◆ Instructions for the task ◆
Starting at the top line and ending at the bottom one, repeat the entries exactly and drop every picture.

▬▬▬▬▬▬▬▬▬▬

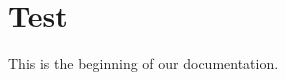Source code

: \documentclass[12pt]{article}
\begin{document}
\section{Test}
This is the beginning of our documentation.
\end{document}
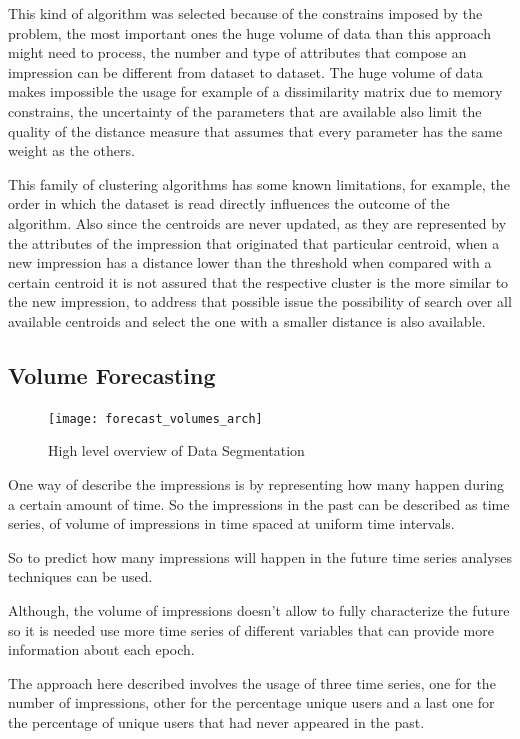 This kind of algorithm was selected because of the constrains imposed by the
problem, the most important ones the huge volume of data than this approach
might need to process, the number and type of attributes that compose an
impression can be different from dataset to dataset. The huge volume of data
makes impossible the usage for example of a dissimilarity matrix due to memory
constrains, the uncertainty of the parameters that are available also limit the
quality of the distance measure that assumes that every parameter has the same
weight as the others.

This family of clustering algorithms has some known limitations, for example, the
order in which the dataset is read directly influences the outcome of the
algorithm. Also since the centroids are never updated, as they are represented
by the attributes of the impression that originated that particular centroid,
when a new impression has a distance lower than the threshold when compared with
a certain centroid it is not assured that the respective cluster is the more
similar to the new impression, to address that possible issue the possibility of
search over all available centroids and select the one with a smaller distance
is also available.

\subsection{Volume Forecasting}

\begin{figure}[h] \begin{center} \leavevmode
\texttt{[image: forecast\_volumes\_arch]} \caption{ High level overview
of Data Segmentation} \label{fig:forecast_volumes_arch} \end{center} \end{figure}

One way of describe the impressions is by representing how many happen during a
certain amount of time. So the impressions in the past can be described as time
series, of volume of impressions in time spaced at uniform time intervals. 

So to predict how many impressions will happen in the future time series
analyses techniques can be used. 

Although, the volume of impressions doesn't allow to fully characterize the future so
 it is needed use more time series of different variables that can provide more
 information about each epoch.

The approach here described involves the usage of three time series, one for the
number of impressions, other for the percentage unique users and a last one for
the percentage of unique users that had never appeared in the past.

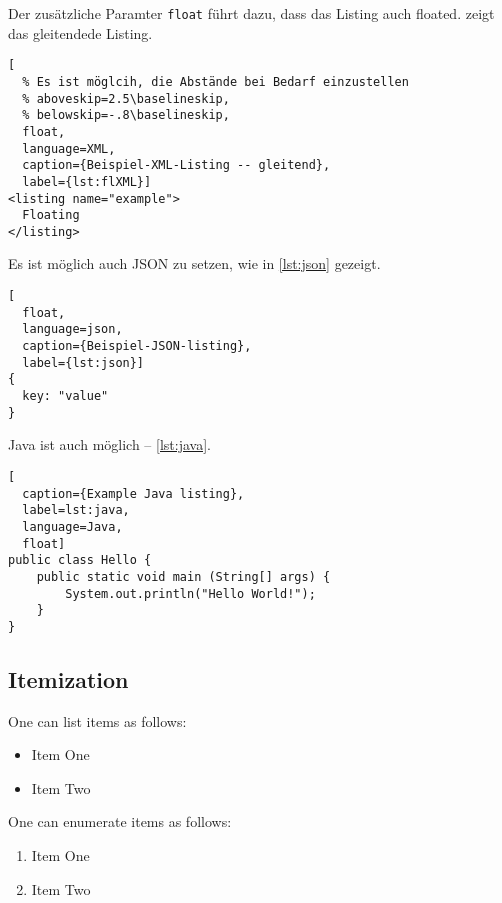 \documentclass[runningheads,a4paper,ngerman]{llncs}[2022/01/12]
\begin{document}
Der zusätzliche Paramter \verb+float+ führt dazu, dass das Listing auch floated.
 zeigt das gleitendede Listing.

\begin{ltgexample}
\begin{lstlisting}[
  % Es ist möglcih, die Abstände bei Bedarf einzustellen
  % aboveskip=2.5\baselineskip,
  % belowskip=-.8\baselineskip,
  float,
  language=XML,
  caption={Beispiel-XML-Listing -- gleitend},
  label={lst:flXML}]
<listing name="example">
  Floating
</listing>
\end{lstlisting}
\end{ltgexample}

Es ist möglich auch JSON zu setzen, wie in \cref{lst:json} gezeigt.

\begin{ltgexample}
\begin{lstlisting}[
  float,
  language=json,
  caption={Beispiel-JSON-listing},
  label={lst:json}]
{
  key: "value"
}
\end{lstlisting}
\end{ltgexample}

Java ist auch möglich -- \cref{lst:java}.

\begin{ltgexample}
\begin{lstlisting}[
  caption={Example Java listing},
  label=lst:java,
  language=Java,
  float]
public class Hello {
    public static void main (String[] args) {
        System.out.println("Hello World!");
    }
}
\end{lstlisting}
\end{ltgexample}

\subsection{Itemization}

One can list items as follows:

\begin{ltgexample}
\begin{itemize}
\item Item One
\item Item Two
\end{itemize}
\end{ltgexample}


One can enumerate items as follows:

\begin{ltgexample}
\begin{enumerate}
  \item Item One
  \item Item Two
\end{enumerate}
\end{ltgexample}
\end{document}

▬▬▬▬▬▬▬▬▬▬

◆ Expected output ◆
Source code

: \documentclass[12pt]{article}
\begin{document}
\section{Test}
This is the beginning of our documentation.
\end{document}
 This kind of algorithm was selected because of the constrains imposed by the
problem, the most important ones the huge volume of data than this approach
might need to process, the number and type of attributes that compose an
impression can be different from dataset to dataset. The huge volume of data
makes impossible the usage for example of a dissimilarity matrix due to memory
constrains, the uncertainty of the parameters that are available also limit the
quality of the distance measure that assumes that every parameter has the same
weight as the others.

This family of clustering algorithms has some known limitations, for example, the
order in which the dataset is read directly influences the outcome of the
algorithm. Also since the centroids are never updated, as they are represented
by the attributes of the impression that originated that particular centroid,
when a new impression has a distance lower than the threshold when compared with
a certain centroid it is not assured that the respective cluster is the more
similar to the new impression, to address that possible issue the possibility of
search over all available centroids and select the one with a smaller distance
is also available.

\subsection{Volume Forecasting}

\begin{figure}[h] \begin{center} \leavevmode
\texttt{[image: forecast\_volumes\_arch]} \caption{ High level overview
of Data Segmentation} \label{fig:forecast_volumes_arch} \end{center} \end{figure}

One way of describe the impressions is by representing how many happen during a
certain amount of time. So the impressions in the past can be described as time
series, of volume of impressions in time spaced at uniform time intervals. 

So to predict how many impressions will happen in the future time series
analyses techniques can be used. 

Although, the volume of impressions doesn't allow to fully characterize the future so
 it is needed use more time series of different variables that can provide more
 information about each epoch.

The approach here described involves the usage of three time series, one for the
number of impressions, other for the percentage unique users and a last one for
the percentage of unique users that had never appeared in the past.

 \documentclass[runningheads,a4paper,ngerman]{llncs}[2022/01/12]
\begin{document}
Der zusätzliche Paramter \verb+float+ führt dazu, dass das Listing auch floated.
 zeigt das gleitendede Listing.

\begin{ltgexample}
\begin{lstlisting}[
  % Es ist möglcih, die Abstände bei Bedarf einzustellen
  % aboveskip=2.5\baselineskip,
  % belowskip=-.8\baselineskip,
  float,
  language=XML,
  caption={Beispiel-XML-Listing -- gleitend},
  label={lst:flXML}]
<listing name="example">
  Floating
</listing>
\end{lstlisting}
\end{ltgexample}

Es ist möglich auch JSON zu setzen, wie in \cref{lst:json} gezeigt.

\begin{ltgexample}
\begin{lstlisting}[
  float,
  language=json,
  caption={Beispiel-JSON-listing},
  label={lst:json}]
{
  key: "value"
}
\end{lstlisting}
\end{ltgexample}

Java ist auch möglich -- \cref{lst:java}.

\begin{ltgexample}
\begin{lstlisting}[
  caption={Example Java listing},
  label=lst:java,
  language=Java,
  float]
public class Hello {
    public static void main (String[] args) {
        System.out.println("Hello World!");
    }
}
\end{lstlisting}
\end{ltgexample}

\subsection{Itemization}

One can list items as follows:

\begin{ltgexample}
\begin{itemize}
\item Item One
\item Item Two
\end{itemize}
\end{ltgexample}


One can enumerate items as follows:

\begin{ltgexample}
\begin{enumerate}
  \item Item One
  \item Item Two
\end{enumerate}
\end{ltgexample}
\end{document}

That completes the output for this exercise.